Stempien and Crone used an engineered, two-dimensional cell culture platform and image tracking technique to compare cardiomyocytes (the cells responsible for heart contraction) derived from a patient with CPVT with those from his mother, who didn’t carry a CPVT mutation. To do so, they leveraged stem cell lines developed by collaborators in the UW-Madison School of Medicine and Public Health.

In analyzing the pulsing cardiomyocytes, the researchers found statistically significant differences in two mechanical measures: maximum contractile strain (deformation per contraction) and intrinsic contraction rate (speed of contraction). The patient-derived cells showed a higher strain and a slower rate. While the rate results meshed with previously reported research—validating their approach—the difference in mechanical strain was a new discovery. The mechanical attributes of cardiomyocytes in CPVT as a whole have rarely been explored in human cell cultures; most research has concentrated on the electrophysiology.

“Finding this difference in mechanical function in itself is interesting, but I think it further implies that the mechanical function is something worth understanding more in this disease,” says Stempien, who’s planning to pursue a career in research and development in the biotechnology industry after completing the UW Cardiovascular Research Center Training Program in Translational Cardiovascular Science. “We always look at it from the electrical function, because it’s an arrhythmia disease; that’s how it presents.
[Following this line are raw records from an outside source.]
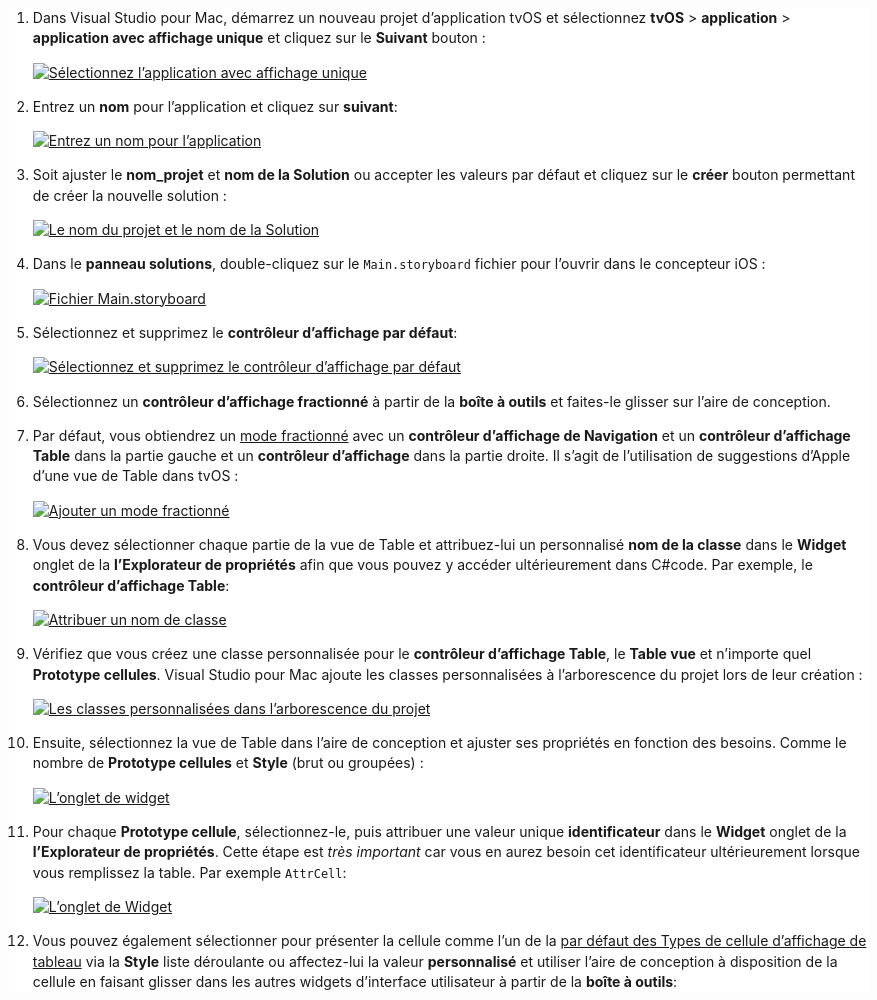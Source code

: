 1. Dans Visual Studio pour Mac, démarrez un nouveau projet d’application tvOS et sélectionnez **tvOS** > **application** > **application avec affichage unique** et cliquez sur le  **Suivant** bouton : 

    [![](table-views-images/table02.png "Sélectionnez l’application avec affichage unique")](table-views-images/table02.png#lightbox)
1. Entrez un **nom** pour l’application et cliquez sur **suivant**: 

    [![](table-views-images/table03.png "Entrez un nom pour l’application")](table-views-images/table03.png#lightbox)
1. Soit ajuster le **nom_projet** et **nom de la Solution** ou accepter les valeurs par défaut et cliquez sur le **créer** bouton permettant de créer la nouvelle solution : 

    [![](table-views-images/table04.png "Le nom du projet et le nom de la Solution")](table-views-images/table04.png#lightbox)
1. Dans le **panneau solutions**, double-cliquez sur le `Main.storyboard` fichier pour l’ouvrir dans le concepteur iOS : 

    [![](table-views-images/table05.png "Fichier Main.storyboard")](table-views-images/table05.png#lightbox)
1. Sélectionnez et supprimez le **contrôleur d’affichage par défaut**: 

    [![](table-views-images/table06.png "Sélectionnez et supprimez le contrôleur d’affichage par défaut")](table-views-images/table06.png#lightbox)
1. Sélectionnez un **contrôleur d’affichage fractionné** à partir de la **boîte à outils** et faites-le glisser sur l’aire de conception.
1. Par défaut, vous obtiendrez un [mode fractionné](~/ios/tvos/user-interface/split-views.md) avec un **contrôleur d’affichage de Navigation** et un **contrôleur d’affichage Table** dans la partie gauche et un **contrôleur d’affichage** dans la partie droite. Il s’agit de l’utilisation de suggestions d’Apple d’une vue de Table dans tvOS : 

    [![](table-views-images/table08.png "Ajouter un mode fractionné")](table-views-images/table08.png#lightbox)
1. Vous devez sélectionner chaque partie de la vue de Table et attribuez-lui un personnalisé **nom de la classe** dans le **Widget** onglet de la **l’Explorateur de propriétés** afin que vous pouvez y accéder ultérieurement dans C#code. Par exemple, le **contrôleur d’affichage Table**: 

    [![](table-views-images/table09.png "Attribuer un nom de classe")](table-views-images/table09.png#lightbox)
1. Vérifiez que vous créez une classe personnalisée pour le **contrôleur d’affichage Table**, le **Table vue** et n’importe quel **Prototype cellules**. Visual Studio pour Mac ajoute les classes personnalisées à l’arborescence du projet lors de leur création : 

    [![](table-views-images/table10.png "Les classes personnalisées dans l’arborescence du projet")](table-views-images/table10.png#lightbox)
1. Ensuite, sélectionnez la vue de Table dans l’aire de conception et ajuster ses propriétés en fonction des besoins. Comme le nombre de **Prototype cellules** et **Style** (brut ou groupées) : 

    [![](table-views-images/table11.png "L’onglet de widget")](table-views-images/table11.png#lightbox)
1. Pour chaque **Prototype cellule**, sélectionnez-le, puis attribuer une valeur unique **identificateur** dans le **Widget** onglet de la **l’Explorateur de propriétés**. Cette étape est _très important_ car vous en aurez besoin cet identificateur ultérieurement lorsque vous remplissez la table. Par exemple `AttrCell`: 

    [![](table-views-images/table12.png "L’onglet de Widget")](table-views-images/table12.png#lightbox)
1. Vous pouvez également sélectionner pour présenter la cellule comme l’un de la [par défaut des Types de cellule d’affichage de tableau](#table-view-cell-types) via la **Style** liste déroulante ou affectez-lui la valeur **personnalisé** et utiliser l’aire de conception à disposition de la cellule en faisant glisser dans les autres widgets d’interface utilisateur à partir de la **boîte à outils**:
But there are other aspects of function that are important, that could tell us more about the disease, and maybe give us more insight in the longer term in understanding and developing treatments.”

Crone says other researchers could now investigate the biological underpinnings of those mechanical differences using this cell culture platform.

“This is very early basic science work that could enable future clinically relevant treatments,” says Crone, whose research focuses on biomechanics at the cellular level. “It’s very early and you don’t know what’s necessarily going to pay off, but this has some potential. It’s identified something very clear in terms of a measurable quantity that we can test under different conditions.”

Stempien and Crone have also worked with coauthor J. Carter Ralphe, a pediatric cardiologist, to examine mechanical cell function in hypertrophic cardiomyopathy, another genetic heart condition in which the heart muscle becomes too thick, impairing the heart’s ability to pump blood.

Wendy Crone is the Karen Thompson Medhi Professor in the Department of Nuclear Engineering and Engineering Physics and a Discovery Fellow at the Wisconsin Institute for Discovery. Other UW-Madison authors on the paper include biomedical engineering graduate student Mitchell Josvai (BSBME ’22); Willem De Lange, an associate scientist in the Department of Pediatrics; physiology PhD alumnus Jonathan Hernandez, now chief research and development officer at Signature Biologics; Jacob Notbohm, the Harvey D. Spangler Assistant Professor of engineering physics; Timothy Kamp, a professor in the Department of Medicine and director of the Stem Cell and Regenerative Medicine Center; Hector Valdivia, a professor in the Department of Medicine; Lee Eckhardt, an associate professor in the Department of Medicine; Kathleen Maginot, an associate professor in the Department of Pediatrics; and J. Carter Ralphe, a professor in the Department of Pediatrics.

Funding for this research came from: UW-Madison (through the Karen Thompson Medhi Professorship); the UW-Madison Graduate School; the UW-Madison Office of the Vice Chancellor for Research and Graduate Education; the UW School of Medicine and Public Health’s Wisconsin Partnership Program; the National Institutes of Health under awards T32 HL 007936, RO1 HL 139738-01, R01 HL055438, U01HL134764 and R01 EB007534; and the National Science Foundation Engineering Research Center for Cell Manufacturing Technologies and grant CBET-1066311.